Optimistic fantasies alternate with other scenes I can’t get out of my head, like something that happened right after the whale sub snatched Wuphon’s Dream out of its death plunge. I have this hazy picture of bug-eyed spiderthings stomping through the wreckage of our handmade vessel, jabbering weird ratchety speech, then jumping back in mortal terror at the sight of Ziz, the harmless little traeki five-stack given us by Tyug the Alchemist.

Streams of fire blasted poor Ziz to bits.

You got to wonder what anyone would go and do a mean thing like that for.

I might as well get to work.

How to begin my story?

Call me Alvin.…

No. Too hackneyed. How about this opening?

Alvin Hph-wayuo woke up one morning to find himself transformed into a giant …

Uh-uh. That’s hitting too close to home.

Maybe I should model my tale after 20,000 Leagues Under the Sea. Here we are, castaways being held as cordial prisoners in an underwater world. Despite being female, Huck would insist she’s the heroic Ned Land character. Urronn would be Professor Aronnax, of course, which leaves either Pincer or me to be the comic fall guy, Conseil.

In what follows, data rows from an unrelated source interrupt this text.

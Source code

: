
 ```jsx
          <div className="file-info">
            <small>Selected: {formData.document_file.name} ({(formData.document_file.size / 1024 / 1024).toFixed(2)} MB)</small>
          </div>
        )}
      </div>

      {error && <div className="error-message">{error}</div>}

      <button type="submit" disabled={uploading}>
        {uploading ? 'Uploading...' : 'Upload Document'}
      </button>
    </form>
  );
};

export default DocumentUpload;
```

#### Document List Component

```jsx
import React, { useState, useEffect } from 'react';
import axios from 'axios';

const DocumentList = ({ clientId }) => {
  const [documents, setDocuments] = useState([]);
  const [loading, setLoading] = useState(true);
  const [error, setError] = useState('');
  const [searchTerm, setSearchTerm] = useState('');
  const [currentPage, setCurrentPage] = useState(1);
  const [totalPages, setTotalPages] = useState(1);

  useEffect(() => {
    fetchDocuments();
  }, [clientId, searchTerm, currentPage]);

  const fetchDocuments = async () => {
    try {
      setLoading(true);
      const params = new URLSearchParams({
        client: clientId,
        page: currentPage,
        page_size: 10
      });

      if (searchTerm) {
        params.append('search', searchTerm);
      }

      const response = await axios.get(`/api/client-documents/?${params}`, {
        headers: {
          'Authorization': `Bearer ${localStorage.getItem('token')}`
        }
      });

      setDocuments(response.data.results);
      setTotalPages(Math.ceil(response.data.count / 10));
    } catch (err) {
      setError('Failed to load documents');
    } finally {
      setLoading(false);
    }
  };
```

So when are we going to finally meet Nemo?

Hmm. That’s a disadvantage of this kind of writing, so effortless and easily corrected. It encourages running off at the mouth, when good old pencil and paper meant you had to actually think in advance what you were going to sa—

Wait a minute. What was that?

There it goes again. A faint booming sound … only louder this time. Closer.

I don’t think I like it. Not at all.

Ifni! This time it set the floor quivering.

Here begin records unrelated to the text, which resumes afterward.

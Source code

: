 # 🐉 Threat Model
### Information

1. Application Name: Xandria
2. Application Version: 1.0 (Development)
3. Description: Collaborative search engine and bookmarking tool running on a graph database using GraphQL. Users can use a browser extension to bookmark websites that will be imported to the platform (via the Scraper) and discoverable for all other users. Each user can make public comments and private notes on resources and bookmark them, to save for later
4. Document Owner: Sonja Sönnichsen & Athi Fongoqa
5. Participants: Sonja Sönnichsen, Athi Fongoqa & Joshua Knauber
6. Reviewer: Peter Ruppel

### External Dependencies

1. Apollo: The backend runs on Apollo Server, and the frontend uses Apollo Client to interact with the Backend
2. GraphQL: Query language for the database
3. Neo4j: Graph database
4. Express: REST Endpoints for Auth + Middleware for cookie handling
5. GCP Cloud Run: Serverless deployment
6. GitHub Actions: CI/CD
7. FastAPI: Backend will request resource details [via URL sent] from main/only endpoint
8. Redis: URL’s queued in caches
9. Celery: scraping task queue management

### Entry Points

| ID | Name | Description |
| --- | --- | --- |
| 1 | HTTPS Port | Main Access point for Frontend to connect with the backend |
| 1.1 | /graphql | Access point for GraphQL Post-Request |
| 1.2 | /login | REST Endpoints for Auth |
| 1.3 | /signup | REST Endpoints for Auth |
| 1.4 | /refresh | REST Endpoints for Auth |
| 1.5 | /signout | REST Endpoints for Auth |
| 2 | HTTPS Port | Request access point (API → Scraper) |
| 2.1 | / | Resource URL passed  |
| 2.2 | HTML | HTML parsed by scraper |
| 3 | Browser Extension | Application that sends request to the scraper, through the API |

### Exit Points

The rumble reminds me of Guenn Volcano back home, belchin’ and groanin’, making everybody in Wuphon wonder if it’s the long-awaited Big O—

Jeekee sac-rot! No fooling this time.

Those are explosions, getting close fast!

Now comes another noise, like a zookir screeching its head off ’cause it sat on a quill lizard.

Is that the sound a siren makes? I always wondered—

Gishtuphwayo! Now the lights go dim. The floor jitters—

What is Ifni-slucking going on!



Dwer

THE VIEW FROM THE HIGHEST DUNE WASN’T PROMISING.

The Danik scout craft was at least five or six leagues out to sea, a tiny dot, barely visible beyond a distinct line where the water’s hue changed from pale bluish green to almost black. The flying machine cruised back and forth, as if searching for something it had misplaced. Only rarely, when the wind shifted, did they catch the faint rumble of its engines, but every forty or so duras Dwer glimpsed something specklike tumble from the belly of the sleek boat, glinting in the morning sun before it struck the sea. Ten more duras would pass after the object sank — then the ocean’s surface bulged with a hummock of roiling foam, as if an immense monster suffered dying spasms far below.

“What’s Kunn doing?” Dwer asked. He turned to Rety, who shaded her eyes to watch the distant flier. “Do you have any idea?”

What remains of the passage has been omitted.